EXERCISE: For the data below, restate word for word only the lines from the line containing "pip install sqlalchemy" through the line containing "sudo a2ensite catalog.", both ends included.

■ ■ ■

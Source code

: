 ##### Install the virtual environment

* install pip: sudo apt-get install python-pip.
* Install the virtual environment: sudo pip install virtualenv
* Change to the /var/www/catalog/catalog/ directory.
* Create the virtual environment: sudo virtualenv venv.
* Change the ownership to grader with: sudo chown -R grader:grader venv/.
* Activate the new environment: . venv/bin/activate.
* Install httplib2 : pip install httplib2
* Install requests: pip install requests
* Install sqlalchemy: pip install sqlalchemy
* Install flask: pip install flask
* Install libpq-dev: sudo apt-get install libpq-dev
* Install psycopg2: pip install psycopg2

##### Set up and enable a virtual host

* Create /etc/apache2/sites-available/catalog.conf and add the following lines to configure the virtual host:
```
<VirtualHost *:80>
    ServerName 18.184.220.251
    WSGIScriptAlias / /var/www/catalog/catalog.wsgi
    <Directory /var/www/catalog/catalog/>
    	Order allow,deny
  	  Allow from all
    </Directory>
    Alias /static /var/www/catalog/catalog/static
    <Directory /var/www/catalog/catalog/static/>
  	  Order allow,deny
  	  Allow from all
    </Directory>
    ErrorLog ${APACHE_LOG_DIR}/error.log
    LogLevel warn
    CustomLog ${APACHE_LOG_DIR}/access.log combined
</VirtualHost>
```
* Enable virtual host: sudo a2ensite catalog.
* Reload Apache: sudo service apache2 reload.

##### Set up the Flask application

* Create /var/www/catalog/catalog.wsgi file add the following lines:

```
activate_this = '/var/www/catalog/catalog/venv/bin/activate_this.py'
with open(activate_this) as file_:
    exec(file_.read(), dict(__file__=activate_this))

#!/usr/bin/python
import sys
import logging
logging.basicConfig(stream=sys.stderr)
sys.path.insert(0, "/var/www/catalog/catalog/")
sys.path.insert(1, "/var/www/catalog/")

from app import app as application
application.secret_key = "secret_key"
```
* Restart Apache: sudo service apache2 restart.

■ ■ ■

SOLUTION:
* Install sqlalchemy: pip install sqlalchemy
* Install flask: pip install flask
* Install libpq-dev: sudo apt-get install libpq-dev
* Install psycopg2: pip install psycopg2

##### Set up and enable a virtual host

* Create /etc/apache2/sites-available/catalog.conf and add the following lines to configure the virtual host:
```
<VirtualHost *:80>
    ServerName 18.184.220.251
    WSGIScriptAlias / /var/www/catalog/catalog.wsgi
    <Directory /var/www/catalog/catalog/>
    	Order allow,deny
  	  Allow from all
    </Directory>
    Alias /static /var/www/catalog/catalog/static
    <Directory /var/www/catalog/catalog/static/>
  	  Order allow,deny
  	  Allow from all
    </Directory>
    ErrorLog ${APACHE_LOG_DIR}/error.log
    LogLevel warn
    CustomLog ${APACHE_LOG_DIR}/access.log combined
</VirtualHost>
```
* Enable virtual host: sudo a2ensite catalog.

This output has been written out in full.